═════ GIVEN INFORMATION

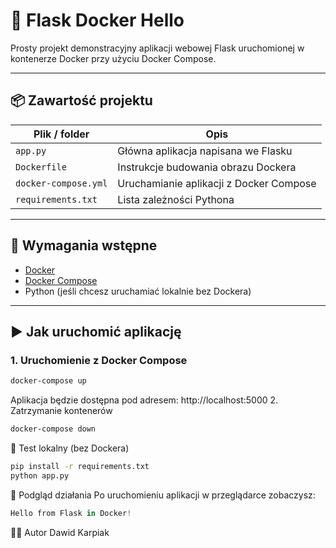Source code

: # 🚀 Flask Docker Hello

Prosty projekt demonstracyjny aplikacji webowej Flask uruchomionej w kontenerze Docker przy użyciu Docker Compose.

---

## 📦 Zawartość projektu

| Plik / folder        | Opis                                         |
|----------------------|----------------------------------------------|
| `app.py`             | Główna aplikacja napisana we Flasku         |
| `Dockerfile`         | Instrukcje budowania obrazu Dockera         |
| `docker-compose.yml` | Uruchamianie aplikacji z Docker Compose     |
| `requirements.txt`   | Lista zależności Pythona                     |

---

## 🔧 Wymagania wstępne

- [Docker](https://www.docker.com/)
- [Docker Compose](https://docs.docker.com/compose/)
- Python (jeśli chcesz uruchamiać lokalnie bez Dockera)

---

## ▶️ Jak uruchomić aplikację

### 1. Uruchomienie z Docker Compose

```bash
docker-compose up
```
Aplikacja będzie dostępna pod adresem:
http://localhost:5000
2. Zatrzymanie kontenerów
```bash
docker-compose down
```
🧪 Test lokalny (bez Dockera)
```bash
pip install -r requirements.txt
python app.py
```
📸 Podgląd działania
Po uruchomieniu aplikacji w przeglądarce zobaczysz:

```csharp
Hello from Flask in Docker!
```

👨‍💻 Autor
Dawid Karpiak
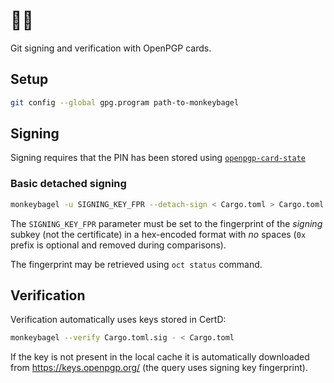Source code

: # 🐒️🥯️

Git signing and verification with OpenPGP cards.

## Setup

```sh
git config --global gpg.program path-to-monkeybagel
```

## Signing

Signing requires that the PIN has been stored using [`openpgp-card-state`][OCS]

[OCS]: https://crates.io/crates/openpgp-card-state

### Basic detached signing

```sh
monkeybagel -u SIGNING_KEY_FPR --detach-sign < Cargo.toml > Cargo.toml.sig
```

The `SIGNING_KEY_FPR` parameter must be set to the fingerprint of the *signing* subkey (not the certificate) in a hex-encoded format with *no* spaces (`0x` prefix is optional and removed during comparisons).

The fingerprint may be retrieved using `oct status` command.

## Verification

Verification automatically uses keys stored in CertD:

```sh
monkeybagel --verify Cargo.toml.sig - < Cargo.toml
```

If the key is not present in the local cache it is automatically downloaded from https://keys.openpgp.org/ (the query uses signing key fingerprint).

══════════

• **PROBLEM TO WORK ON**
Go through the data and show each line that holds "aplikacji".

• **OUTPUT**
Prosty projekt demonstracyjny aplikacji webowej Flask uruchomionej w kontenerze Docker przy użyciu Docker Compose.
| `docker-compose.yml` | Uruchamianie aplikacji z Docker Compose     |
Po uruchomieniu aplikacji w przeglądarce zobaczysz:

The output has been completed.